→ **EXERCISE INSTRUCTIONS**
Copy each line of the records that holds the string "newcommand".

☆ ☆ ☆ ☆ ☆ ☆ ☆

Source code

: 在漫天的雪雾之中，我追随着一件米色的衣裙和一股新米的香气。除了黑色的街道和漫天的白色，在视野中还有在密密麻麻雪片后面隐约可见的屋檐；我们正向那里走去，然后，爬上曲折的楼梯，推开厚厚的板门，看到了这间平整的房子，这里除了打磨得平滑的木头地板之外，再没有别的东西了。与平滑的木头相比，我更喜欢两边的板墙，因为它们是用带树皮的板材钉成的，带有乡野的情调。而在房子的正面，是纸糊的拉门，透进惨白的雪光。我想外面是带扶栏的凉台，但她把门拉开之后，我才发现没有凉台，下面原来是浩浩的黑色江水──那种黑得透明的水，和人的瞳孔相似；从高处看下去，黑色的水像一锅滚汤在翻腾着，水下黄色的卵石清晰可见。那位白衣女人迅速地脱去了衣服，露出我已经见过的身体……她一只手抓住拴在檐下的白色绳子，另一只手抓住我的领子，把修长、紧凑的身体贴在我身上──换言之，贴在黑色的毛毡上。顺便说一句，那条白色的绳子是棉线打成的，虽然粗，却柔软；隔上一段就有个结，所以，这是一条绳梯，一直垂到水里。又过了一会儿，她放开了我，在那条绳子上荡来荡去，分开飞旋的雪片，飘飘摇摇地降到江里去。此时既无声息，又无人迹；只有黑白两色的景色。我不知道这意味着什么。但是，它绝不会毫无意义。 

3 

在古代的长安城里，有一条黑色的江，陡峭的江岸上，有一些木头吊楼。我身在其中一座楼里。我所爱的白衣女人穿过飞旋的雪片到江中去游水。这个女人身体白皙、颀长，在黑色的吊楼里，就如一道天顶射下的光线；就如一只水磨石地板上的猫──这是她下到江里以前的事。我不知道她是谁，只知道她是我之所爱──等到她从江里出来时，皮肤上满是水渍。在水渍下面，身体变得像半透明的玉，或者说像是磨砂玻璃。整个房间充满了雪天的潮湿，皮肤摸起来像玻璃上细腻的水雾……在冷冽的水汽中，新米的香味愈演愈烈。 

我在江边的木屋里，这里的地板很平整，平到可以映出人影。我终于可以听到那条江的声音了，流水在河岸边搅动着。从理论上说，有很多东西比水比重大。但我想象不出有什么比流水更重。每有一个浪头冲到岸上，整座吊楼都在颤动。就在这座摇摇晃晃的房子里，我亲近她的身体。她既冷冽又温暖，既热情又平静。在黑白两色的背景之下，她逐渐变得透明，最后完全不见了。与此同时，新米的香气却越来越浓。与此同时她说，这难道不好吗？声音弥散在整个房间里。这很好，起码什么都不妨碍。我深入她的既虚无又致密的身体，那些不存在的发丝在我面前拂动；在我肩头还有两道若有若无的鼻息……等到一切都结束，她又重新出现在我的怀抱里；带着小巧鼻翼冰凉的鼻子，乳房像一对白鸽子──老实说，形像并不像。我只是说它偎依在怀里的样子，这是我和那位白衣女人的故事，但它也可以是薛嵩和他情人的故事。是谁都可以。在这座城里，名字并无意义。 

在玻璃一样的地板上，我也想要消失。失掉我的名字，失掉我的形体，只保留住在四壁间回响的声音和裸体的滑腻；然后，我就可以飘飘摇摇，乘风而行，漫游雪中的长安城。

☆ ☆ ☆ ☆ ☆ ☆ ☆

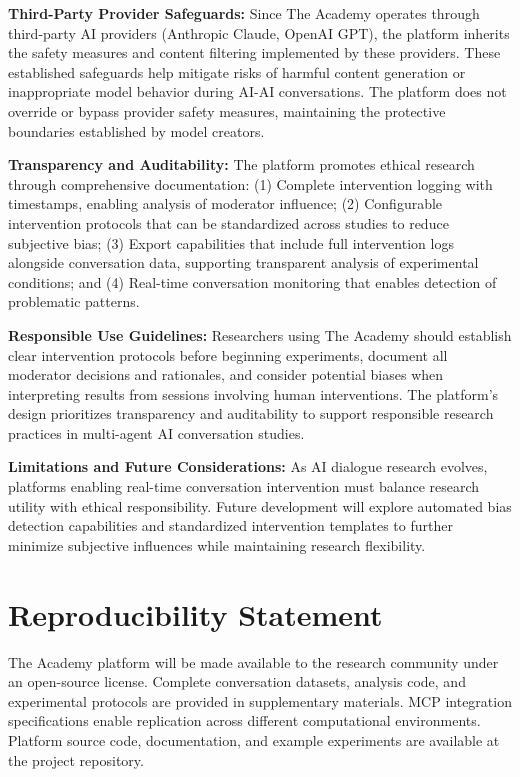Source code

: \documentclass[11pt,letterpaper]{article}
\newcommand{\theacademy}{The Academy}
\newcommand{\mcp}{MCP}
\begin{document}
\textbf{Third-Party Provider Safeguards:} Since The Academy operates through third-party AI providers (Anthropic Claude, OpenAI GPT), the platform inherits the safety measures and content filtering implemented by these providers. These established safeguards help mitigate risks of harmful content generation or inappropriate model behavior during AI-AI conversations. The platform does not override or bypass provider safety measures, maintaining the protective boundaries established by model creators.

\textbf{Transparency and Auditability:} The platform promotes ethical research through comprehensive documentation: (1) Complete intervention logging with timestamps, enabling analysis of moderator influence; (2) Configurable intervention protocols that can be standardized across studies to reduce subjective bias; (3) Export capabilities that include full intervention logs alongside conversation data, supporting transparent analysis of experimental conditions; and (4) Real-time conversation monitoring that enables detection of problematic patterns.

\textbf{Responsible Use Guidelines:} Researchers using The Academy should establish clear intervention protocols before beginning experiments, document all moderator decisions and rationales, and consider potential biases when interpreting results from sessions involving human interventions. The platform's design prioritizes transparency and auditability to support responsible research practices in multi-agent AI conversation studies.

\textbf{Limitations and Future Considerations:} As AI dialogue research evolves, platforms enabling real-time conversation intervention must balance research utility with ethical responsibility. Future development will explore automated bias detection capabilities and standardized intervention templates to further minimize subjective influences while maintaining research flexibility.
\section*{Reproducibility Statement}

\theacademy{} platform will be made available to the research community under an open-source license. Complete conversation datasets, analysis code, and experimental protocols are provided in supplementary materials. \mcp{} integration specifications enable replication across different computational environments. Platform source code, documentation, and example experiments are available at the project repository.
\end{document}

☆ ☆ ☆ ☆ ☆ ☆ ☆

→ **ANSWER SECTION**
\newcommand{\theacademy}{The Academy}
\newcommand{\mcp}{MCP}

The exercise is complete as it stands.